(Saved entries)
--------------------------------

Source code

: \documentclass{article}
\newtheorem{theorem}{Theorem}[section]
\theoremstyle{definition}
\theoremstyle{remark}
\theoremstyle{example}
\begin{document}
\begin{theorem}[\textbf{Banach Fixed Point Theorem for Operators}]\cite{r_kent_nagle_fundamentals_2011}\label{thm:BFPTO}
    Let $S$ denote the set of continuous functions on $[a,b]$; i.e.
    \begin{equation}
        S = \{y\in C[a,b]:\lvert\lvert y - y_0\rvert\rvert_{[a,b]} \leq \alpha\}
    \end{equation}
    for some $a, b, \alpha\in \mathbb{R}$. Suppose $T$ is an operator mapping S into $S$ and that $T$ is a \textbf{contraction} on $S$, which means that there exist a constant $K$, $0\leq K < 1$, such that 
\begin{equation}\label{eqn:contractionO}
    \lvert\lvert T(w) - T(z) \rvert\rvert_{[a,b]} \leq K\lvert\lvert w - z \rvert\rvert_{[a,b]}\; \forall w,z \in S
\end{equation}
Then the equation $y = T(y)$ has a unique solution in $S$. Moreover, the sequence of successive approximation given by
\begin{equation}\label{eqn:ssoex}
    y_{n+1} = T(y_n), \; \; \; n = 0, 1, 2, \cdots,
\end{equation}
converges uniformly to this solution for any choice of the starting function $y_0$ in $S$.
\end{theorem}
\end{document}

--------------------------------

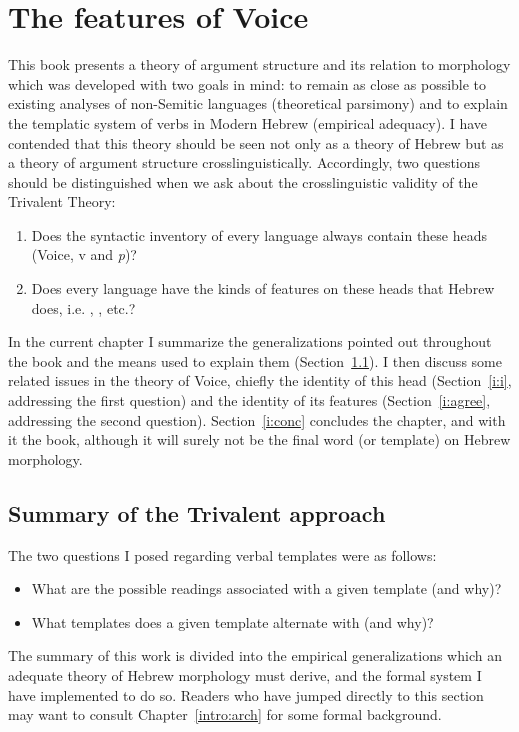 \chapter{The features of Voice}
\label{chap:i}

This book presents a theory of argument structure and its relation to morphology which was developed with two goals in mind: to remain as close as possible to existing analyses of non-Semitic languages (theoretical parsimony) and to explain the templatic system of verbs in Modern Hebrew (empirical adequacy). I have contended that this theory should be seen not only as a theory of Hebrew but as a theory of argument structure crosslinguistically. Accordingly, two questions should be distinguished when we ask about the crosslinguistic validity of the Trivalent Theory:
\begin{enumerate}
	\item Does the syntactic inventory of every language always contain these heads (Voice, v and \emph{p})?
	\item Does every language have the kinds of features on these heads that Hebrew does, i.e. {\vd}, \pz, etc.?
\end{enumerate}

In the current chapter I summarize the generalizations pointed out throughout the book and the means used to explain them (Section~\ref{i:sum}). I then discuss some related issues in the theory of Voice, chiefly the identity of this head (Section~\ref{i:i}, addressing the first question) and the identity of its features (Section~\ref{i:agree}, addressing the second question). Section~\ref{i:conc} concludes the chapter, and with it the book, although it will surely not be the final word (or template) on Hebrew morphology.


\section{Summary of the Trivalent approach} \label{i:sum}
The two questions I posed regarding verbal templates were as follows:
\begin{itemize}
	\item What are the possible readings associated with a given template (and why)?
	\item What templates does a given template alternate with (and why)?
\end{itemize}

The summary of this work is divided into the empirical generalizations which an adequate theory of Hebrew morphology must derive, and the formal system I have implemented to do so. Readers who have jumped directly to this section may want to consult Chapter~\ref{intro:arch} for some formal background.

--------------------------------

AIM OF THE EXERCISE:
If a line in the records has the word "into", copy that line.

ANSWER FOR THE TASK:
    for some $a, b, \alpha\in \mathbb{R}$. Suppose $T$ is an operator mapping S into $S$ and that $T$ is a \textbf{contraction} on $S$, which means that there exist a constant $K$, $0\leq K < 1$, such that 
The summary of this work is divided into the empirical generalizations which an adequate theory of Hebrew morphology must derive, and the formal system I have implemented to do so. Readers who have jumped directly to this section may want to consult Chapter~\ref{intro:arch} for some formal background.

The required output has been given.